Extracted records

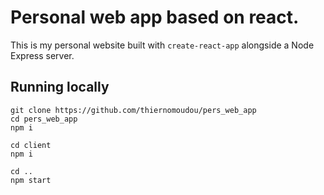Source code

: # Personal web app based on react.

<!-- [![TravisCI](https://travis-ci.org/fullstackreact/food-lookup-demo.svg?branch=master)](https://travis-ci.org/fullstackreact/food-lookup-demo)
[![Dolphins](https://cdn.rawgit.com/fullstackreact/food-lookup-demo/master/dolphins-badge.svg)](https://www.fullstackreact.com) -->

This is my personal website built with `create-react-app` alongside a Node Express server.

## Running locally

```
git clone https://github.com/thiernomoudou/pers_web_app
cd pers_web_app
npm i

cd client
npm i

cd ..
npm start
```
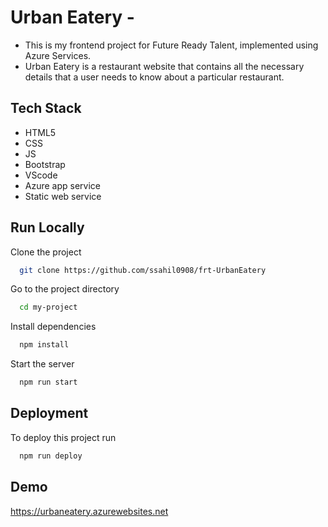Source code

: 
# Urban Eatery - 


- This is my frontend project for Future Ready Talent, implemented using Azure Services.
- Urban Eatery is a restaurant website that contains all the necessary details that a user needs to know about a particular restaurant.




## Tech Stack

- HTML5 
- CSS
- JS 
- Bootstrap
- VScode
- Azure app service
- Static web service




## Run Locally

Clone the project

```bash
  git clone https://github.com/ssahil0908/frt-UrbanEatery
```

Go to the project directory

```bash
  cd my-project
```

Install dependencies

```bash
  npm install
```

Start the server

```bash
  npm run start
```


## Deployment

To deploy this project run

```bash
  npm run deploy
```


## Demo



https://urbaneatery.azurewebsites.net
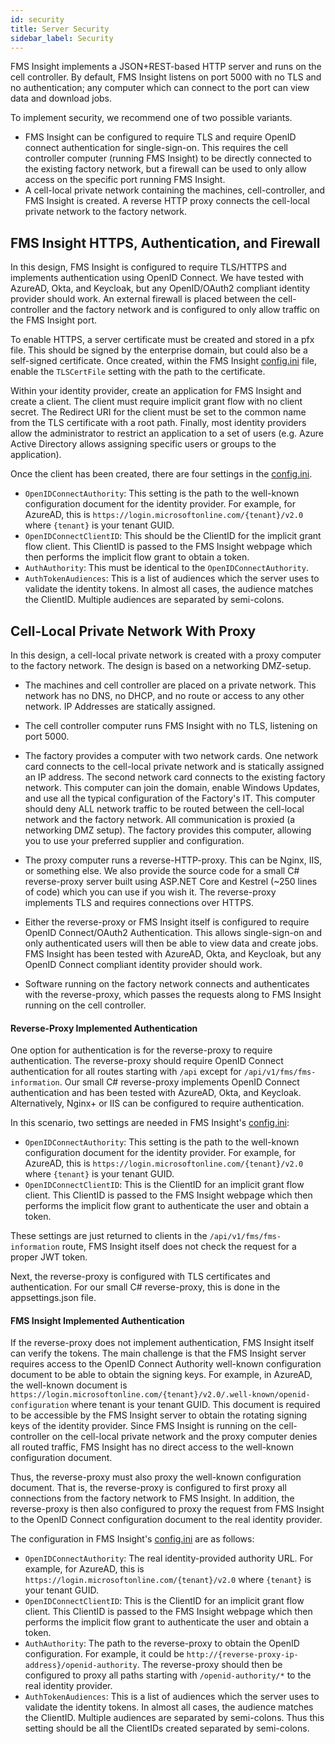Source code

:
```yaml
---
id: security
title: Server Security
sidebar_label: Security
---
```


FMS Insight implements a JSON+REST-based HTTP server and runs on the cell
controller. By default, FMS Insight listens on port 5000 with no TLS and no
authentication; any computer which can connect to the port can view data and
download jobs.

To implement security, we recommend one of two possible variants.

- FMS Insight can be configured to require TLS and require OpenID connect authentication for
  single-sign-on. This requires the cell controller computer (running FMS Insight) to be directly connected
  to the existing factory network, but a firewall can be used to only allow access on the specific
  port running FMS Insight.
- A cell-local private network containing the machines, cell-controller, and FMS Insight is created.
  A reverse HTTP proxy connects the cell-local private network to the factory network.

## FMS Insight HTTPS, Authentication, and Firewall

In this design, FMS Insight is configured to require TLS/HTTPS and implements
authentication using OpenID Connect. We have tested with AzureAD, Okta, and
Keycloak, but any OpenID/OAuth2 compliant identity provider should work. An
external firewall is placed between the cell-controller and the factory
network and is configured to only allow traffic on the FMS Insight port.

To enable HTTPS, a server certificate must be created and stored in a pfx file. This
should be signed by the enterprise domain, but could also be a self-signed certificate.
Once created, within the FMS Insight [config.ini](server-config.md) file, enable the
`TLSCertFile` setting with the path to the certificate.

Within your identity provider, create an application for FMS Insight and create a client.
The client must require implicit grant flow with no client secret. The Redirect URI for the client
must be set to the common name from the TLS certificate with a root path.
Finally, most identity providers allow the administrator to restrict an
application to a set of users (e.g. Azure Active Directory allows assigning specific users
or groups to the application).

Once the client has been created, there are four settings in the [config.ini](server-config.md).

- `OpenIDConnectAuthority`: This setting is the path to the well-known configuration document for the identity provider.
  For example, for AzureAD, this is `https://login.microsoftonline.com/{tenant}/v2.0` where `{tenant}` is your tenant GUID.
- `OpenIDConnectClientID`: This should be the ClientID for the implicit grant flow client. This ClientID is passed
  to the FMS Insight webpage which then performs the implicit flow grant to obtain a token.
- `AuthAuthority`: This must be identical to the `OpenIDConnectAuthority`.
- `AuthTokenAudiences`: This is a list of audiences which the server uses to validate the identity tokens. In almost all
  cases, the audience matches the ClientID. Multiple audiences are separated by semi-colons.

## Cell-Local Private Network With Proxy

In this design, a cell-local private network is created with a proxy computer to the factory network.
The design is based on a networking DMZ-setup.

- The machines and cell controller are placed on a private network. This network has no DNS,
  no DHCP, and no route or access to any other network. IP Addresses are statically assigned.

- The cell controller computer runs FMS Insight with no TLS, listening on port 5000.

- The factory provides a computer with two network cards. One network card connects
  to the cell-local private network and is statically assigned an IP address.
  The second network card connects to the existing factory network. This computer can join the domain,
  enable Windows Updates, and use all the typical configuration of the Factory's IT.
  This computer should deny ALL network traffic to be routed between the cell-local network and the
  factory network. All communication is proxied (a networking DMZ setup). The factory provides this
  computer, allowing you to use your preferred supplier and configuration.

- The proxy computer runs a reverse-HTTP-proxy. This can be Nginx, IIS, or something else. We
  also provide the source code for a small C# reverse-proxy server built using ASP.NET Core and Kestrel
  (~250 lines of code) which you can use if you wish it. The reverse-proxy implements TLS and requires connections over HTTPS.

- Either the reverse-proxy or FMS Insight itself is configured to require OpenID Connect/OAuth2 Authentication.
  This allows single-sign-on and only authenticated users will then be able to view data and create jobs.
  FMS Insight has been tested with AzureAD, Okta, and Keycloak, but any OpenID Connect compliant
  identity provider should work.

- Software running on the factory network connects and authenticates with the reverse-proxy, which
  passes the requests along to FMS Insight running on the cell controller.

#### Reverse-Proxy Implemented Authentication

One option for authentication is for the reverse-proxy to require authentication. The reverse-proxy
should require OpenID Connect authentication for all routes starting with `/api` except for `/api/v1/fms/fms-information`.
Our small C# reverse-proxy implements OpenID Connect authentication and has been tested with AzureAD, Okta,
and Keycloak. Alternatively, Nginx+ or IIS can be configured to require authentication.

In this scenario, two settings are needed in FMS Insight's [config.ini](server-config.md):

- `OpenIDConnectAuthority`: This setting is the path to the well-known configuration document for the identity provider.
  For example, for AzureAD, this is `https://login.microsoftonline.com/{tenant}/v2.0` where `{tenant}` is your tenant GUID.
- `OpenIDConnectClientID`: This is the ClientID for an implicit grant flow client. This ClientID is passed
  to the FMS Insight webpage which then performs the implicit flow grant to authenticate the user and obtain a token.

These settings are just returned to clients in the `/api/v1/fms/fms-information` route, FMS Insight itself does not
check the request for a proper JWT token.

Next, the reverse-proxy is configured with TLS certificates and authentication. For our small C# reverse-proxy,
this is done in the appsettings.json file.

#### FMS Insight Implemented Authentication

If the reverse-proxy does not implement authentication, FMS Insight itself can verify the tokens. The main challenge
is that the FMS Insight server requires access to the OpenID Connect Authority well-known configuration document
to be able to obtain the signing keys. For example, in AzureAD, the well-known document
is `https://login.microsoftonline.com/{tenant}/v2.0/.well-known/openid-configuration` where tenant is your tenant GUID.
This document is required to be accessible by the FMS Insight server to obtain the rotating signing keys of the
identity provider. Since FMS Insight is running on the cell-controller on the cell-local private network and the proxy
computer denies all routed traffic, FMS Insight has no direct access to the well-known configuration document.

Thus, the reverse-proxy must also proxy the well-known configuration document. That is, the reverse-proxy is
configured to first proxy all connections from the factory network to FMS Insight. In addition, the reverse-proxy
is then also configured to proxy the request from FMS Insight to the OpenID Connect configuration document to
the real identity provider.

The configuration in FMS Insight's [config.ini](server-config.md) are as follows:

- `OpenIDConnectAuthority`: The real identity-provided authority URL.
  For example, for AzureAD, this is `https://login.microsoftonline.com/{tenant}/v2.0` where `{tenant}` is your tenant GUID.
- `OpenIDConnectClientID`: This is the ClientID for an implicit grant flow client. This ClientID is passed
  to the FMS Insight webpage which then performs the implicit flow grant to authenticate the user and obtain a token.
- `AuthAuthority`: The path to the reverse-proxy to obtain the OpenID configuration. For example, it could be
  `http://{reverse-proxy-ip-address}/openid-authority`. The reverse-proxy should then be configured to proxy all
  paths starting with `/openid-authority/*` to the real identity provider.
- `AuthTokenAudiences`: This is a list of audiences which the server uses to validate the identity tokens. In almost all
  cases, the audience matches the ClientID. Multiple audiences are separated by semi-colons. Thus this setting should
  be all the ClientIDs created separated by semi-colons.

ASSIGNMENT. Give back the records word for word, without their pictures.

OUTPUT BELOW.
Source code

: # Personal web app based on react.

<!-- [![TravisCI](https://travis-ci.org/fullstackreact/food-lookup-demo.svg?branch=master)](https://travis-ci.org/fullstackreact/food-lookup-demo)
[![Dolphins](https://cdn.rawgit.com/fullstackreact/food-lookup-demo/master/dolphins-badge.svg)](https://www.fullstackreact.com) -->

This is my personal website built with `create-react-app` alongside a Node Express server.

## Running locally

```
git clone https://github.com/thiernomoudou/pers_web_app
cd pers_web_app
npm i

cd client
npm i

cd ..
npm start
```
Source code

: 
# Urban Eatery - 


- This is my frontend project for Future Ready Talent, implemented using Azure Services.
- Urban Eatery is a restaurant website that contains all the necessary details that a user needs to know about a particular restaurant.




## Tech Stack

- HTML5 
- CSS
- JS 
- Bootstrap
- VScode
- Azure app service
- Static web service




## Run Locally

Clone the project

```bash
  git clone https://github.com/ssahil0908/frt-UrbanEatery
```

Go to the project directory

```bash
  cd my-project
```

Install dependencies

```bash
  npm install
```

Start the server

```bash
  npm run start
```


## Deployment

To deploy this project run

```bash
  npm run deploy
```


## Demo



https://urbaneatery.azurewebsites.net
Source code

:
```yaml
---
id: security
title: Server Security
sidebar_label: Security
---
```


FMS Insight implements a JSON+REST-based HTTP server and runs on the cell
controller. By default, FMS Insight listens on port 5000 with no TLS and no
authentication; any computer which can connect to the port can view data and
download jobs.

To implement security, we recommend one of two possible variants.

- FMS Insight can be configured to require TLS and require OpenID connect authentication for
  single-sign-on. This requires the cell controller computer (running FMS Insight) to be directly connected
  to the existing factory network, but a firewall can be used to only allow access on the specific
  port running FMS Insight.
- A cell-local private network containing the machines, cell-controller, and FMS Insight is created.
  A reverse HTTP proxy connects the cell-local private network to the factory network.

## FMS Insight HTTPS, Authentication, and Firewall

In this design, FMS Insight is configured to require TLS/HTTPS and implements
authentication using OpenID Connect. We have tested with AzureAD, Okta, and
Keycloak, but any OpenID/OAuth2 compliant identity provider should work. An
external firewall is placed between the cell-controller and the factory
network and is configured to only allow traffic on the FMS Insight port.

To enable HTTPS, a server certificate must be created and stored in a pfx file. This
should be signed by the enterprise domain, but could also be a self-signed certificate.
Once created, within the FMS Insight [config.ini](server-config.md) file, enable the
`TLSCertFile` setting with the path to the certificate.

Within your identity provider, create an application for FMS Insight and create a client.
The client must require implicit grant flow with no client secret. The Redirect URI for the client
must be set to the common name from the TLS certificate with a root path.
Finally, most identity providers allow the administrator to restrict an
application to a set of users (e.g. Azure Active Directory allows assigning specific users
or groups to the application).

Once the client has been created, there are four settings in the [config.ini](server-config.md).

- `OpenIDConnectAuthority`: This setting is the path to the well-known configuration document for the identity provider.
  For example, for AzureAD, this is `https://login.microsoftonline.com/{tenant}/v2.0` where `{tenant}` is your tenant GUID.
- `OpenIDConnectClientID`: This should be the ClientID for the implicit grant flow client. This ClientID is passed
  to the FMS Insight webpage which then performs the implicit flow grant to obtain a token.
- `AuthAuthority`: This must be identical to the `OpenIDConnectAuthority`.
- `AuthTokenAudiences`: This is a list of audiences which the server uses to validate the identity tokens. In almost all
  cases, the audience matches the ClientID. Multiple audiences are separated by semi-colons.

## Cell-Local Private Network With Proxy

In this design, a cell-local private network is created with a proxy computer to the factory network.
The design is based on a networking DMZ-setup.

- The machines and cell controller are placed on a private network. This network has no DNS,
  no DHCP, and no route or access to any other network. IP Addresses are statically assigned.

- The cell controller computer runs FMS Insight with no TLS, listening on port 5000.

- The factory provides a computer with two network cards. One network card connects
  to the cell-local private network and is statically assigned an IP address.
  The second network card connects to the existing factory network. This computer can join the domain,
  enable Windows Updates, and use all the typical configuration of the Factory's IT.
  This computer should deny ALL network traffic to be routed between the cell-local network and the
  factory network. All communication is proxied (a networking DMZ setup). The factory provides this
  computer, allowing you to use your preferred supplier and configuration.

- The proxy computer runs a reverse-HTTP-proxy. This can be Nginx, IIS, or something else. We
  also provide the source code for a small C# reverse-proxy server built using ASP.NET Core and Kestrel
  (~250 lines of code) which you can use if you wish it. The reverse-proxy implements TLS and requires connections over HTTPS.

- Either the reverse-proxy or FMS Insight itself is configured to require OpenID Connect/OAuth2 Authentication.
  This allows single-sign-on and only authenticated users will then be able to view data and create jobs.
  FMS Insight has been tested with AzureAD, Okta, and Keycloak, but any OpenID Connect compliant
  identity provider should work.

- Software running on the factory network connects and authenticates with the reverse-proxy, which
  passes the requests along to FMS Insight running on the cell controller.

#### Reverse-Proxy Implemented Authentication

One option for authentication is for the reverse-proxy to require authentication. The reverse-proxy
should require OpenID Connect authentication for all routes starting with `/api` except for `/api/v1/fms/fms-information`.
Our small C# reverse-proxy implements OpenID Connect authentication and has been tested with AzureAD, Okta,
and Keycloak. Alternatively, Nginx+ or IIS can be configured to require authentication.

In this scenario, two settings are needed in FMS Insight's [config.ini](server-config.md):

- `OpenIDConnectAuthority`: This setting is the path to the well-known configuration document for the identity provider.
  For example, for AzureAD, this is `https://login.microsoftonline.com/{tenant}/v2.0` where `{tenant}` is your tenant GUID.
- `OpenIDConnectClientID`: This is the ClientID for an implicit grant flow client. This ClientID is passed
  to the FMS Insight webpage which then performs the implicit flow grant to authenticate the user and obtain a token.

These settings are just returned to clients in the `/api/v1/fms/fms-information` route, FMS Insight itself does not
check the request for a proper JWT token.

Next, the reverse-proxy is configured with TLS certificates and authentication. For our small C# reverse-proxy,
this is done in the appsettings.json file.

#### FMS Insight Implemented Authentication

If the reverse-proxy does not implement authentication, FMS Insight itself can verify the tokens. The main challenge
is that the FMS Insight server requires access to the OpenID Connect Authority well-known configuration document
to be able to obtain the signing keys. For example, in AzureAD, the well-known document
is `https://login.microsoftonline.com/{tenant}/v2.0/.well-known/openid-configuration` where tenant is your tenant GUID.
This document is required to be accessible by the FMS Insight server to obtain the rotating signing keys of the
identity provider. Since FMS Insight is running on the cell-controller on the cell-local private network and the proxy
computer denies all routed traffic, FMS Insight has no direct access to the well-known configuration document.

Thus, the reverse-proxy must also proxy the well-known configuration document. That is, the reverse-proxy is
configured to first proxy all connections from the factory network to FMS Insight. In addition, the reverse-proxy
is then also configured to proxy the request from FMS Insight to the OpenID Connect configuration document to
the real identity provider.

The configuration in FMS Insight's [config.ini](server-config.md) are as follows:

- `OpenIDConnectAuthority`: The real identity-provided authority URL.
  For example, for AzureAD, this is `https://login.microsoftonline.com/{tenant}/v2.0` where `{tenant}` is your tenant GUID.
- `OpenIDConnectClientID`: This is the ClientID for an implicit grant flow client. This ClientID is passed
  to the FMS Insight webpage which then performs the implicit flow grant to authenticate the user and obtain a token.
- `AuthAuthority`: The path to the reverse-proxy to obtain the OpenID configuration. For example, it could be
  `http://{reverse-proxy-ip-address}/openid-authority`. The reverse-proxy should then be configured to proxy all
  paths starting with `/openid-authority/*` to the real identity provider.
- `AuthTokenAudiences`: This is a list of audiences which the server uses to validate the identity tokens. In almost all
  cases, the audience matches the ClientID. Multiple audiences are separated by semi-colons. Thus this setting should
  be all the ClientIDs created separated by semi-colons.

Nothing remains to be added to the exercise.